The only one I've read and not liked was "The Autumn of the Patriarch". It's a difficult book to read, not because of the subject matter or how it's handled, but because of the writing style: very unconventional, with incredibly long run-on sentences and no paragraphs. A chapter can consist of one sentence that goes on for pages. (I just did a quick Google on it and found that the last chapter is a single sentence ... 50 pages.) The tale itself is very dark, an unsympathetic look at a dictator in decline.

What am I reading right now? An oldie ... "Surfacing" by Margaret Atwood.

Recently finished another oldie, "Even Cowgirls Get The Blues" by Tom Robbins.

Recommendations:

"Disgrace" by J.M. Coetzee

"Small Island" by Andrea Levy

"The Kite Runner" by Khaled Hosseini

And a bizarre one that I may have to loan you as it may be out of print: "The Avram Davidson Treasury". It's a book of short stories that are all over the place, mostly science fiction or fantasy, all with a twist. I don't know if you'd like it or not, but it's one of my favourites, so I can't leave it out.

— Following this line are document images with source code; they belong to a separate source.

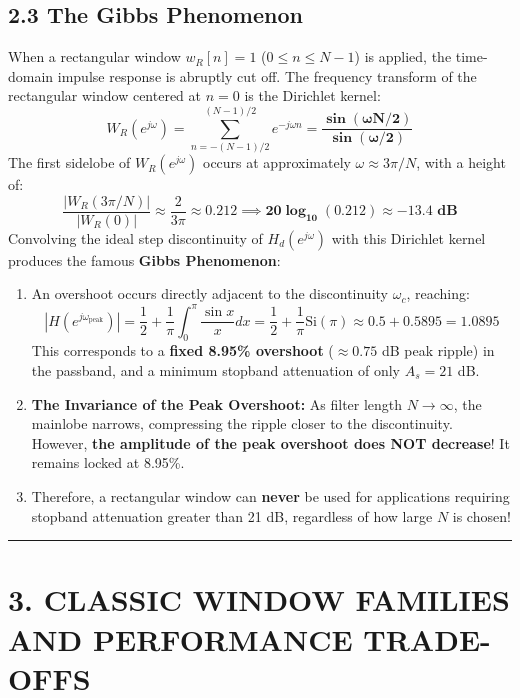 \documentclass[11pt,a4paper]{article}
\begin{document}
\subsection{2.3 The Gibbs Phenomenon}
When a rectangular window $w_R[n] = 1$ ($0 \le n \le N-1$) is applied, the time-domain impulse response is abruptly cut off. The frequency transform of the rectangular window centered at $n = 0$ is the Dirichlet kernel:
\begin{equation}
W_R(e^{j\omega}) = \sum_{n=-(N-1)/2}^{(N-1)/2} e^{-j\omega n} = \mathbf{\frac{\sin(\omega N / 2)}{\sin(\omega / 2)}}
\label{eq:dirichlet}
\end{equation}
The first sidelobe of $W_R(e^{j\omega})$ occurs at approximately $\omega \approx 3\pi/N$, with a height of:
\begin{equation}
\frac{|W_R(3\pi/N)|}{|W_R(0)|} \approx \frac{2}{3\pi} \approx 0.212 \implies \mathbf{20\log_{10}(0.212) \approx -13.4 \text{ dB}}
\end{equation}
Convolving the ideal step discontinuity of $H_d(e^{j\omega})$ with this Dirichlet kernel produces the famous \textbf{Gibbs Phenomenon}:
\begin{enumerate}
    \item An overshoot occurs directly adjacent to the discontinuity $\omega_c$, reaching:
    \begin{equation}
    |H(e^{j\omega_{\text{peak}}})| = \frac{1}{2} + \frac{1}{\pi} \int_0^\pi \frac{\sin x}{x} dx = \frac{1}{2} + \frac{1}{\pi} \text{Si}(\pi) \approx 0.5 + 0.5895 = \mathbf{1.0895}
    \end{equation}
    This corresponds to a \textbf{fixed 8.95\% overshoot} ($\approx 0.75$ dB peak ripple) in the passband, and a minimum stopband attenuation of only $A_s = 21$ dB.
    \item \textbf{The Invariance of the Peak Overshoot:}
    As filter length $N \to \infty$, the mainlobe narrows, compressing the ripple closer to the discontinuity. However, \textbf{the amplitude of the peak overshoot does NOT decrease}! It remains locked at 8.95\%.
    \item Therefore, a rectangular window can \textbf{never} be used for applications requiring stopband attenuation greater than 21 dB, regardless of how large $N$ is chosen!
\end{enumerate}

\noindent\rule{\textwidth}{0.5pt}

\section{3. CLASSIC WINDOW FAMILIES AND PERFORMANCE TRADE-OFFS}
\end{document}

Okay, enough for now. I hope you get some good recommendations.

Cheers,
Jim

Anonymous said... [Reply to comment]

Hi,

Got a few minutes, so I'll expand a bit on the books I mentioned.

Surfacing
Margaret Atwood.

This was Atwood's second novel, a short one. A young woman and some friends go to her home town, a small backwoods village in Quebec, to look for her father, who has disappeared without a trace. A very good read told from the young woman's perspective. It deals with her relationships with her parents, her friends, her current boyfriend, outsiders, and the environment.


Even Cowgirls Get The Blues
Tom Robbins.

Well, it's Tom Robbins ... 'nuff said.


Disgrace
J.M. Coetzee

This is another of my favourites. It's about a professor who has a relationship with a student and the life-altering fallout. Can't say any more without giving away too much.


Small Island
Andrea Levy

A tale about some Jamaicans who wind up in post-war London, some who have served in the RAF, some who come over after the war. Won the Whitbread Book Of the Year and Orange Prize For Fiction.

The Kite Runner
Khaled Hosseini

A great book about relationships between friends and family in Afghanistan and Pakistan.